▸ What is being asked: Pictures aside, each record should be reproduced exactly.

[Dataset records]
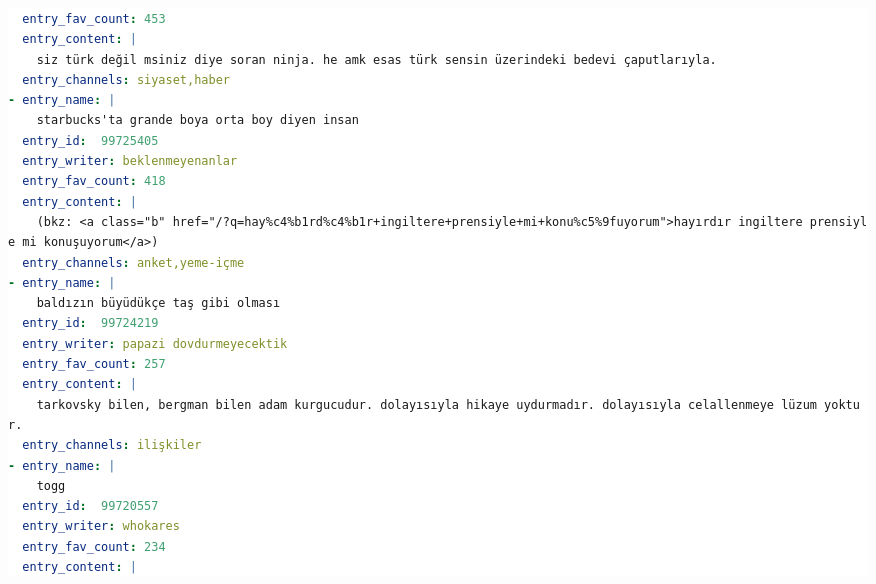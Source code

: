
 ```yaml
  entry_fav_count: 453
  entry_content: |
    siz türk değil msiniz diye soran ninja. he amk esas türk sensin üzerindeki bedevi çaputlarıyla.
  entry_channels: siyaset,haber
- entry_name: |
    starbucks'ta grande boya orta boy diyen insan
  entry_id:  99725405
  entry_writer: beklenmeyenanlar
  entry_fav_count: 418
  entry_content: |
    (bkz: <a class="b" href="/?q=hay%c4%b1rd%c4%b1r+ingiltere+prensiyle+mi+konu%c5%9fuyorum">hayırdır ingiltere prensiyle mi konuşuyorum</a>)
  entry_channels: anket,yeme-içme
- entry_name: |
    baldızın büyüdükçe taş gibi olması
  entry_id:  99724219
  entry_writer: papazi dovdurmeyecektik
  entry_fav_count: 257
  entry_content: |
    tarkovsky bilen, bergman bilen adam kurgucudur. dolayısıyla hikaye uydurmadır. dolayısıyla celallenmeye lüzum yoktur.
  entry_channels: ilişkiler
- entry_name: |
    togg
  entry_id:  99720557
  entry_writer: whokares
  entry_fav_count: 234
  entry_content: |
```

▸ Response for this exercise:
Source code

:
 ```yaml
  entry_fav_count: 453
  entry_content: |
    siz türk değil msiniz diye soran ninja. he amk esas türk sensin üzerindeki bedevi çaputlarıyla.
  entry_channels: siyaset,haber
- entry_name: |
    starbucks'ta grande boya orta boy diyen insan
  entry_id:  99725405
  entry_writer: beklenmeyenanlar
  entry_fav_count: 418
  entry_content: |
    (bkz: <a class="b" href="/?q=hay%c4%b1rd%c4%b1r+ingiltere+prensiyle+mi+konu%c5%9fuyorum">hayırdır ingiltere prensiyle mi konuşuyorum</a>)
  entry_channels: anket,yeme-içme
- entry_name: |
    baldızın büyüdükçe taş gibi olması
  entry_id:  99724219
  entry_writer: papazi dovdurmeyecektik
  entry_fav_count: 257
  entry_content: |
    tarkovsky bilen, bergman bilen adam kurgucudur. dolayısıyla hikaye uydurmadır. dolayısıyla celallenmeye lüzum yoktur.
  entry_channels: ilişkiler
- entry_name: |
    togg
  entry_id:  99720557
  entry_writer: whokares
  entry_fav_count: 234
  entry_content: |
```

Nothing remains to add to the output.